The α- and β′-COP WD40 Domains Mediate Cargo-selective Interactions with Distinct Di-lysine Motifs

Abstract

Coatomer is required for the retrieval of proteins from an early Golgi compartment back to the endoplasmic reticulum. The WD40 domain of α-COP is required for the recruitment of KKTN-tagged proteins into coatomer-coated vesicles. However, lack of the domain has only minor effects on growth in yeast. Here, we show that the WD40 domain of β′-COP is required for the recycling of the KTKLL-tagged Golgi protein Emp47p. The protein is degraded more rapidly in cells with a point mutation in the WD40 domain of β′-COP (sec27-95) or in cells lacking the domain altogether, whereas a point mutation in the Clathrin Heavy Chain Repeat (sec27-1) does not affect the turnover of Emp47p.

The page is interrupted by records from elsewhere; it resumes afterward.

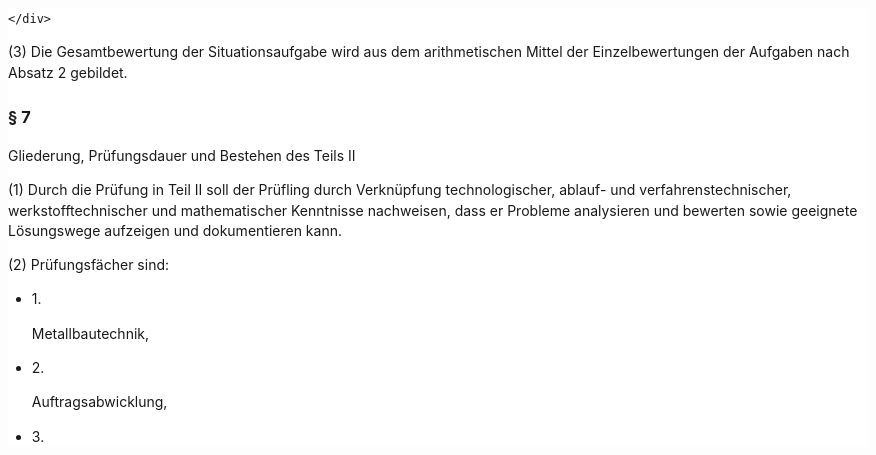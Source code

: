     </div>

</div>

<div class="jurAbsatz">

(3) Die Gesamtbewertung der Situationsaufgabe wird aus dem
arithmetischen Mittel der Einzelbewertungen der Aufgaben nach Absatz 2
gebildet.

</div>

</div>

</div>

</div>

<span id="BJNR122400002BJNE000701360.html"></span>

### § 7  
Gliederung, Prüfungsdauer und Bestehen des Teils II

<div>

<div class="jnhtml">

<div>

<div class="jurAbsatz">

(1) Durch die Prüfung in Teil II soll der Prüfling durch Verknüpfung
technologischer, ablauf- und verfahrenstechnischer, werkstofftechnischer
und mathematischer Kenntnisse nachweisen, dass er Probleme analysieren
und bewerten sowie geeignete Lösungswege aufzeigen und dokumentieren
kann.

</div>

<div class="jurAbsatz">

(2) Prüfungsfächer sind:

  - 1\.
    
    <div style="">
    
    Metallbautechnik,
    
    </div>

  - 2\.
    
    <div style="">
    
    Auftragsabwicklung,
    
    </div>

  - 3\.
    
    <div style="">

Lack of the WD40 domain of β′-COP has only minor effects on growth of yeast cells; however, absence of both WD40 domains of α- and β′-COP is lethal. Two hybrid studies together with our analysis of the maturation of KKTN-tagged invertase and the turnover of Emp47p in α- and β′-COP mutants suggest that the two WD40 domains of α- and β′-COP bind distinct but overlapping sets of di-lysine signals and hence both contribute to recycling of proteins with di-lysine signals.